= Work required =
Scan the entries below for "иврита" and copy each line that holds it.

[Stored data entries]
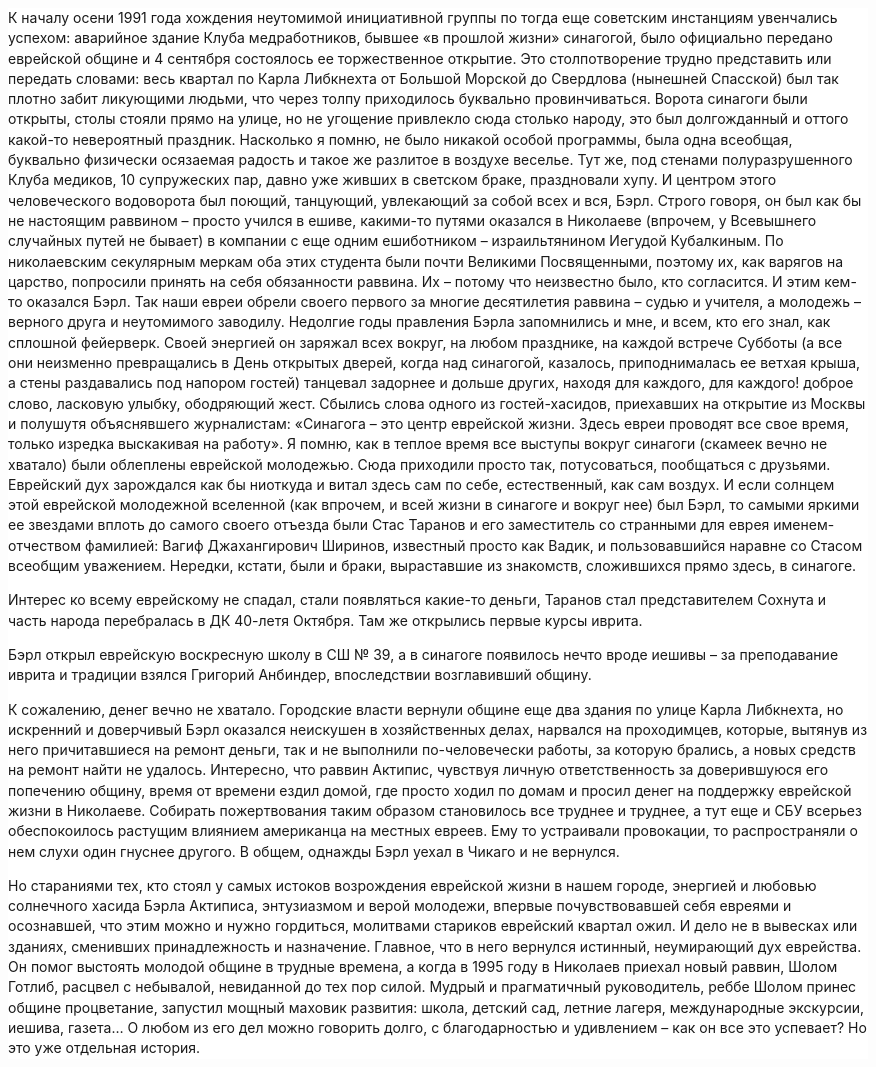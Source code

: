 К началу осени 1991 года хождения неутомимой инициативной группы по тогда еще советским инстанциям увенчались успехом: аварийное здание Клуба медработников, бывшее «в прошлой жизни» синагогой, было официально передано еврейской общине и 4 сентября состоялось ее торжественное открытие. Это столпотворение трудно представить или передать словами: весь квартал по Карла Либкнехта от Большой Морской до Свердлова (нынешней Спасской) был так плотно забит ликующими людьми, что через толпу приходилось буквально провинчиваться. Ворота синагоги были открыты, столы стояли прямо на улице, но не угощение привлекло сюда столько народу, это был долгожданный и оттого какой-то невероятный праздник. Насколько я помню, не было никакой особой программы, была одна всеобщая, буквально физически осязаемая радость и такое же разлитое в воздухе веселье. Тут же, под стенами полуразрушенного Клуба медиков, 10 супружеских пар, давно уже живших в светском браке, праздновали хупу. И центром этого человеческого водоворота был поющий, танцующий, увлекающий за собой всех и вся, Бэрл. Строго говоря, он был как бы не настоящим раввином – просто учился в ешиве, какими-то путями оказался в Николаеве (впрочем, у Всевышнего случайных путей не бывает) в компании с еще одним ешиботником – израильтянином Иегудой Кубалкиным. По николаевским секулярным меркам оба этих студента были почти Великими Посвященными, поэтому их, как варягов на царство, попросили принять на себя обязанности раввина. Их – потому что неизвестно было, кто согласится. И этим кем-то оказался Бэрл. Так наши евреи обрели своего первого за многие десятилетия раввина – судью и учителя, а молодежь – верного друга и неутомимого заводилу. Недолгие годы правления Бэрла запомнились и мне, и всем, кто его знал, как сплошной фейерверк. Своей энергией он заряжал всех вокруг, на любом празднике, на каждой встрече Субботы (а все они неизменно превращались в День открытых дверей, когда над синагогой, казалось, приподнималась ее ветхая крыша, а стены раздавались под напором гостей) танцевал задорнее и дольше других, находя для каждого, для каждого! доброе слово, ласковую улыбку, ободряющий жест. Сбылись слова одного из гостей-хасидов, приехавших на открытие из Москвы и полушутя объяснявшего журналистам: «Синагога – это центр еврейской жизни. Здесь евреи проводят все свое время, только изредка выскакивая на работу». Я помню, как в теплое время все выступы вокруг синагоги (скамеек вечно не хватало) были облеплены еврейской молодежью. Сюда приходили просто так, потусоваться, пообщаться с друзьями. Еврейский дух зарождался как бы ниоткуда и витал здесь сам по себе, естественный, как сам воздух. И если солнцем этой еврейской молодежной вселенной (как впрочем, и всей жизни в синагоге и вокруг нее) был Бэрл, то самыми яркими ее звездами вплоть до самого своего отъезда были Стас Таранов и его заместитель со странными для еврея именем-отчеством фамилией: Вагиф Джахангирович Ширинов, известный просто как Вадик, и пользовавшийся наравне со Стасом всеобщим уважением. Нередки, кстати, были и браки, выраставшие из знакомств, сложившихся прямо здесь, в синагоге. 

Интерес ко всему еврейскому не спадал, стали появляться какие-то деньги, Таранов стал представителем Сохнута и часть народа перебралась в ДК 40-летя Октября. Там же открылись первые курсы иврита. 

Бэрл открыл еврейскую воскресную школу в СШ № 39, а в синагоге появилось нечто вроде иешивы – за преподавание иврита и традиции взялся Григорий Анбиндер, впоследствии возглавивший общину.

К сожалению, денег вечно не хватало. Городские власти вернули общине еще два здания по улице Карла Либкнехта, но искренний и доверчивый Бэрл оказался неискушен в хозяйственных делах, нарвался на проходимцев, которые, вытянув из него причитавшиеся на ремонт деньги, так и не выполнили по-человечески работы, за которую брались, а новых средств на ремонт найти не удалось. Интересно, что раввин Актипис, чувствуя личную ответственность за доверившуюся его попечению общину, время от времени ездил домой, где просто ходил по домам и просил денег на поддержку еврейской жизни в Николаеве. Собирать пожертвования таким образом становилось все труднее и труднее, а тут еще и СБУ всерьез обеспокоилось растущим влиянием американца на местных евреев. Ему то устраивали провокации, то распространяли о нем слухи один гнуснее другого. В общем, однажды Бэрл уехал в Чикаго и не вернулся.

Но стараниями тех, кто стоял у самых истоков возрождения еврейской жизни в нашем городе, энергией и любовью солнечного хасида Бэрла Актиписа, энтузиазмом и верой молодежи, впервые почувствовавшей себя евреями и осознавшей, что этим можно и нужно гордиться, молитвами стариков еврейский квартал ожил. И дело не в вывесках или зданиях, сменивших принадлежность и назначение. Главное, что в него вернулся истинный, неумирающий дух еврейства. Он помог выстоять молодой общине в трудные времена, а когда в 1995 году в Николаев приехал новый раввин, Шолом Готлиб, расцвел с небывалой, невиданной до тех пор силой. Мудрый и прагматичный руководитель, реббе Шолом принес общине процветание, запустил мощный маховик развития: школа, детский сад, летние лагеря, международные экскурсии, иешива, газета… О любом из его дел можно говорить долго, с благодарностью и удивлением – как он все это успевает? Но это уже отдельная история.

= Response box =
Интерес ко всему еврейскому не спадал, стали появляться какие-то деньги, Таранов стал представителем Сохнута и часть народа перебралась в ДК 40-летя Октября. Там же открылись первые курсы иврита. 
Бэрл открыл еврейскую воскресную школу в СШ № 39, а в синагоге появилось нечто вроде иешивы – за преподавание иврита и традиции взялся Григорий Анбиндер, впоследствии возглавивший общину.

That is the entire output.